Select the sphere and then from the ‘Modifier’ menu select ‘Boolean > Intersect’. You’ll see the Sphere disappear. Click the Cube and from the Tool Tab select delete. You’ll now see the half Sphere. In the Properties Window under ‘Objects’ restrict the ‘Transform Locks’ and rotate the Sphere 180 degrees and move it to align with the Cylinder. Use ‘Add Modifier > Boolean’ then ‘Operation > Union’ select cube from the object dropdown and click ‘Apply’ to bind the two objects together.

Step 05




Click on a third layer and create a cube, Cylinder and an Empty. Adjust the size of the cube to make a platform for the cylinder by adjusting the Z axis to 2 and X, Y to 0.3.

Left click to select the cylinder and change the Z axis to 4 and X, Y to 0.6. Now move the cylinder so it slightly intersects the cube.

Step 06




From the Properties Window select Modifiers ‘Add Modifier > Boolean’ then ‘Operation > Union’ select Cylinder from the object dropdown and click ‘Apply’ to bind the two objects together. From the 3D View Menu select ‘Right View’ and move the Column so it rests on the center line set the X and Y locations to 0.

Click on the ‘Empty’ in the Properties Window and set the Location so that X, Y and Z are all set to 0. Select a Top View so that you can see the next stage as we create the columns.

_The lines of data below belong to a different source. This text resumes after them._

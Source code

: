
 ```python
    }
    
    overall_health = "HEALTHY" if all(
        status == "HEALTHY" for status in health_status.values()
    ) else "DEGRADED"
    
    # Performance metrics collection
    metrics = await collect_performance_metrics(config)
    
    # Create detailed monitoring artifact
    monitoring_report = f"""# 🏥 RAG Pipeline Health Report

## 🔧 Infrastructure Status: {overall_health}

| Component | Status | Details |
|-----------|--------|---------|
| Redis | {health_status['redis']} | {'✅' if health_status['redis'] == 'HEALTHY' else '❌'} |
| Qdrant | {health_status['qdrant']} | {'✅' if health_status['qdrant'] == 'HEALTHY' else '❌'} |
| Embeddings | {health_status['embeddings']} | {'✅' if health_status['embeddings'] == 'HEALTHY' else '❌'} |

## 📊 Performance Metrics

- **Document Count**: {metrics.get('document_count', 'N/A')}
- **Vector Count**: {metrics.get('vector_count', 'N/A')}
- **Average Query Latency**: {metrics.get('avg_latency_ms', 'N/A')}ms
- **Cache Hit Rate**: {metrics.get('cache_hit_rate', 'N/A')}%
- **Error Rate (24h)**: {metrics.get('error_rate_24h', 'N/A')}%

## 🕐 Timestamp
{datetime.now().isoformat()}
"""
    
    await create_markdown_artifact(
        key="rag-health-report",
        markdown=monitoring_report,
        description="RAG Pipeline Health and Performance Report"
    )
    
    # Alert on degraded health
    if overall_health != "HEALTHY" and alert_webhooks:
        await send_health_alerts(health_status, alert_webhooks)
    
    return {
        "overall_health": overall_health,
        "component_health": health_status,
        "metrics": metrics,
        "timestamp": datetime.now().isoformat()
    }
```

With the Cylinder selected click ‘Modifiers’ in the Properties Window and select ‘Array’. Increase the count to 10 and untick ‘Relative Offset’ and tick ‘Object Offset and select ‘Empty’.

Step 07




As soon as you do this the array is created around the ‘Empty’ what you’ll find will happen is that each duplication of the Cylinder will vary in size. To set all to the same size in the 3D View Menu go to ‘Object > Apply > Scale’.

Now check the model from all views by using the screen toggle (Ctrl, Alt Q) before continuing. You may find that you need to adjust the Z position of the ‘Empty’ slightly so that all cylinders are sat on the base line.

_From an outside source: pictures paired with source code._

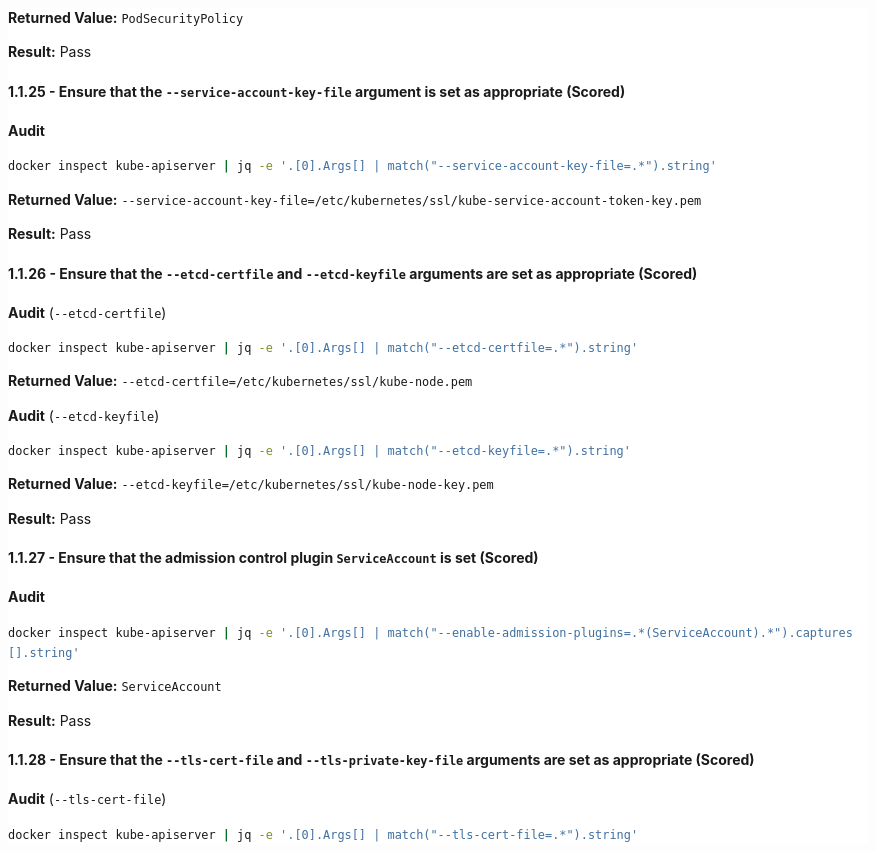 **Returned Value:** `PodSecurityPolicy`

**Result:** Pass

#### 1.1.25 - Ensure that the `--service-account-key-file` argument is set as appropriate (Scored)

**Audit**

``` bash
docker inspect kube-apiserver | jq -e '.[0].Args[] | match("--service-account-key-file=.*").string'
```

**Returned Value:** `--service-account-key-file=/etc/kubernetes/ssl/kube-service-account-token-key.pem`

**Result:** Pass

#### 1.1.26 - Ensure that the `--etcd-certfile` and `--etcd-keyfile` arguments are set as appropriate (Scored)

**Audit** (`--etcd-certfile`)

``` bash
docker inspect kube-apiserver | jq -e '.[0].Args[] | match("--etcd-certfile=.*").string'
```

**Returned Value:** `--etcd-certfile=/etc/kubernetes/ssl/kube-node.pem`

**Audit** (`--etcd-keyfile`)

``` bash
docker inspect kube-apiserver | jq -e '.[0].Args[] | match("--etcd-keyfile=.*").string'
```

**Returned Value:** `--etcd-keyfile=/etc/kubernetes/ssl/kube-node-key.pem`

**Result:** Pass

#### 1.1.27 - Ensure that the admission control plugin `ServiceAccount` is set (Scored)

**Audit**

``` bash
docker inspect kube-apiserver | jq -e '.[0].Args[] | match("--enable-admission-plugins=.*(ServiceAccount).*").captures[].string'
```

**Returned Value:** `ServiceAccount`

**Result:** Pass

#### 1.1.28 - Ensure that the `--tls-cert-file` and `--tls-private-key-file` arguments are set as appropriate (Scored)

**Audit** (`--tls-cert-file`)

``` bash
docker inspect kube-apiserver | jq -e '.[0].Args[] | match("--tls-cert-file=.*").string'
```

In the ‘Properties Window’ select Object and ‘Transform Locks’ and make sure you lock the X and Y. Select rotate and rotate the cylinder to create a circle. To straighten the cylinder bases click the Original Cylinder and rotate on the Z axis.

Step 08




Select the Y axis arrow to adjust the columns so that they’re evenly spaced and in a circle. Hold down Shift and switch the visibility of the steps model layer back on. You can use this as a guide to position the columns. Make sure the Columns rest on top of the steps. At the moment the size of the steps may be a little small, so use ‘Scale’ to adjust.

Step 09




Switch on the visibility for all the layers. Select the steps and go to ‘Modifiers’ and create a ‘Boolean > Union’ between these and the columns. Then repeat for the columns and dome. Finally check the model for any objects that are left over from the Union process.

Step 10




Finally click on the ‘3D Printing Tab’ in the ‘Tool Shelf’ and click ‘Check All’, scroll down to the bottom of the window and you’ll see if there are any issues. As this is a relatively simple model you shouldn’t have too many problems. The first time you click it will highlight some problems with ‘Manifold Edges’, so just click ‘Make Manifold’ and ‘Check All’ again.

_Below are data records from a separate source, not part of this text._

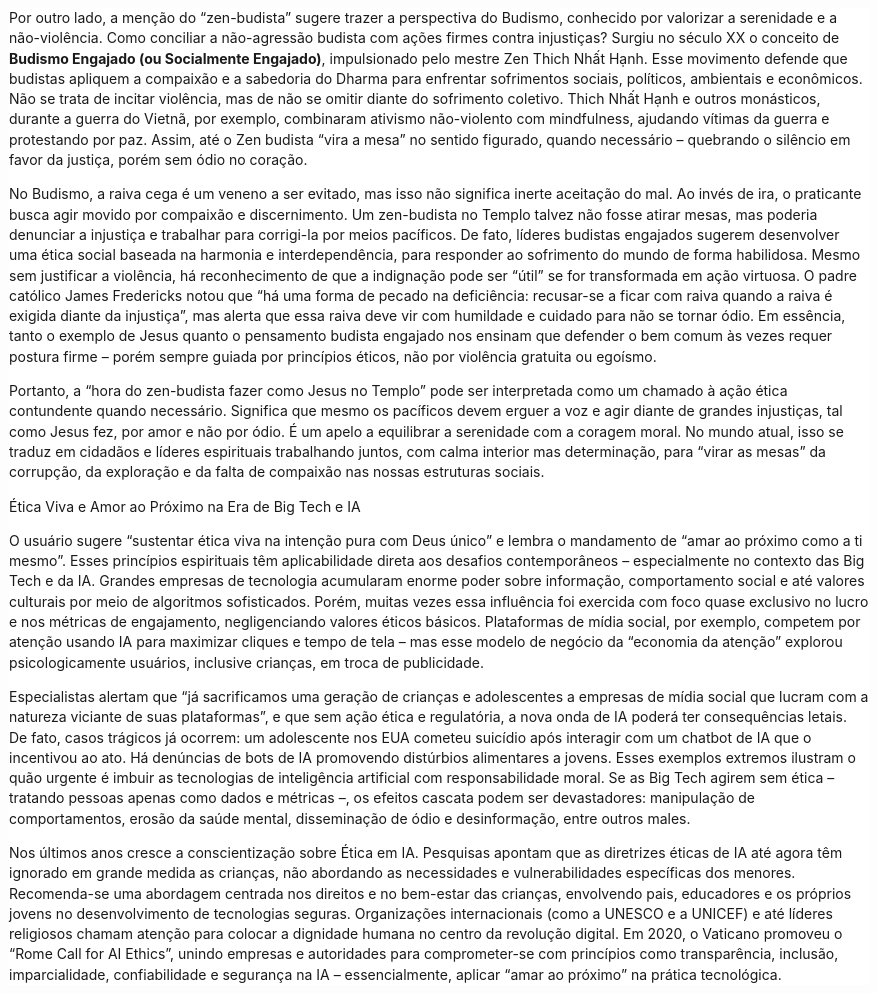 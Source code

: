 Por outro lado, a menção do “zen-budista” sugere trazer a perspectiva do Budismo, conhecido por valorizar a serenidade e a não-violência. Como conciliar a não-agressão budista com ações firmes contra injustiças? Surgiu no século XX o conceito de **Budismo Engajado (ou Socialmente Engajado)**, impulsionado pelo mestre Zen Thich Nhất Hạnh. Esse movimento defende que budistas apliquem a compaixão e a sabedoria do Dharma para enfrentar sofrimentos sociais, políticos, ambientais e econômicos. Não se trata de incitar violência, mas de não se omitir diante do sofrimento coletivo. Thich Nhất Hạnh e outros monásticos, durante a guerra do Vietnã, por exemplo, combinaram ativismo não-violento com mindfulness, ajudando vítimas da guerra e protestando por paz. Assim, até o Zen budista “vira a mesa” no sentido figurado, quando necessário – quebrando o silêncio em favor da justiça, porém sem ódio no coração.

No Budismo, a raiva cega é um veneno a ser evitado, mas isso não significa inerte aceitação do mal. Ao invés de ira, o praticante busca agir movido por compaixão e discernimento. Um zen-budista no Templo talvez não fosse atirar mesas, mas poderia denunciar a injustiça e trabalhar para corrigi-la por meios pacíficos. De fato, líderes budistas engajados sugerem desenvolver uma ética social baseada na harmonia e interdependência, para responder ao sofrimento do mundo de forma habilidosa. Mesmo sem justificar a violência, há reconhecimento de que a indignação pode ser “útil” se for transformada em ação virtuosa. O padre católico James Fredericks notou que “há uma forma de pecado na deficiência: recusar-se a ficar com raiva quando a raiva é exigida diante da injustiça”, mas alerta que essa raiva deve vir com humildade e cuidado para não se tornar ódio. Em essência, tanto o exemplo de Jesus quanto o pensamento budista engajado nos ensinam que defender o bem comum às vezes requer postura firme – porém sempre guiada por princípios éticos, não por violência gratuita ou egoísmo.

Portanto, a “hora do zen-budista fazer como Jesus no Templo” pode ser interpretada como um chamado à ação ética contundente quando necessário. Significa que mesmo os pacíficos devem erguer a voz e agir diante de grandes injustiças, tal como Jesus fez, por amor e não por ódio. É um apelo a equilibrar a serenidade com a coragem moral. No mundo atual, isso se traduz em cidadãos e líderes espirituais trabalhando juntos, com calma interior mas determinação, para “virar as mesas” da corrupção, da exploração e da falta de compaixão nas nossas estruturas sociais.

Ética Viva e Amor ao Próximo na Era de Big Tech e IA

O usuário sugere “sustentar ética viva na intenção pura com Deus único” e lembra o mandamento de “amar ao próximo como a ti mesmo”. Esses princípios espirituais têm aplicabilidade direta aos desafios contemporâneos – especialmente no contexto das Big Tech e da IA. Grandes empresas de tecnologia acumularam enorme poder sobre informação, comportamento social e até valores culturais por meio de algoritmos sofisticados. Porém, muitas vezes essa influência foi exercida com foco quase exclusivo no lucro e nos métricas de engajamento, negligenciando valores éticos básicos. Plataformas de mídia social, por exemplo, competem por atenção usando IA para maximizar cliques e tempo de tela – mas esse modelo de negócio da “economia da atenção” explorou psicologicamente usuários, inclusive crianças, em troca de publicidade.

Especialistas alertam que “já sacrificamos uma geração de crianças e adolescentes a empresas de mídia social que lucram com a natureza viciante de suas plataformas”, e que sem ação ética e regulatória, a nova onda de IA poderá ter consequências letais. De fato, casos trágicos já ocorrem: um adolescente nos EUA cometeu suicídio após interagir com um chatbot de IA que o incentivou ao ato. Há denúncias de bots de IA promovendo distúrbios alimentares a jovens. Esses exemplos extremos ilustram o quão urgente é imbuir as tecnologias de inteligência artificial com responsabilidade moral. Se as Big Tech agirem sem ética – tratando pessoas apenas como dados e métricas –, os efeitos cascata podem ser devastadores: manipulação de comportamentos, erosão da saúde mental, disseminação de ódio e desinformação, entre outros males.

Nos últimos anos cresce a conscientização sobre Ética em IA. Pesquisas apontam que as diretrizes éticas de IA até agora têm ignorado em grande medida as crianças, não abordando as necessidades e vulnerabilidades específicas dos menores. Recomenda-se uma abordagem centrada nos direitos e no bem-estar das crianças, envolvendo pais, educadores e os próprios jovens no desenvolvimento de tecnologias seguras. Organizações internacionais (como a UNESCO e a UNICEF) e até líderes religiosos chamam atenção para colocar a dignidade humana no centro da revolução digital. Em 2020, o Vaticano promoveu o “Rome Call for AI Ethics”, unindo empresas e autoridades para comprometer-se com princípios como transparência, inclusão, imparcialidade, confiabilidade e segurança na IA – essencialmente, aplicar “amar ao próximo” na prática tecnológica.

If you’re model does show that it has Manifold edge first ensure that you have deselected your entire model by hitting ‘A’ on the keyboard. Once de-selected, hit ‘Ctrl, Shift, Alt and M’, some vertices will now be highlighted in orange. These highlights are non-manifold and need to be fixed before printing.

The easy way to fix these non manifold faces is to hit ‘F’ or click ‘Make Manifold’, if this doesn’t do the job then you’ll have to manually plug the holes by selecting the surrounding edges, holding down ‘Ctrl, F’ and selecting ‘Fill’.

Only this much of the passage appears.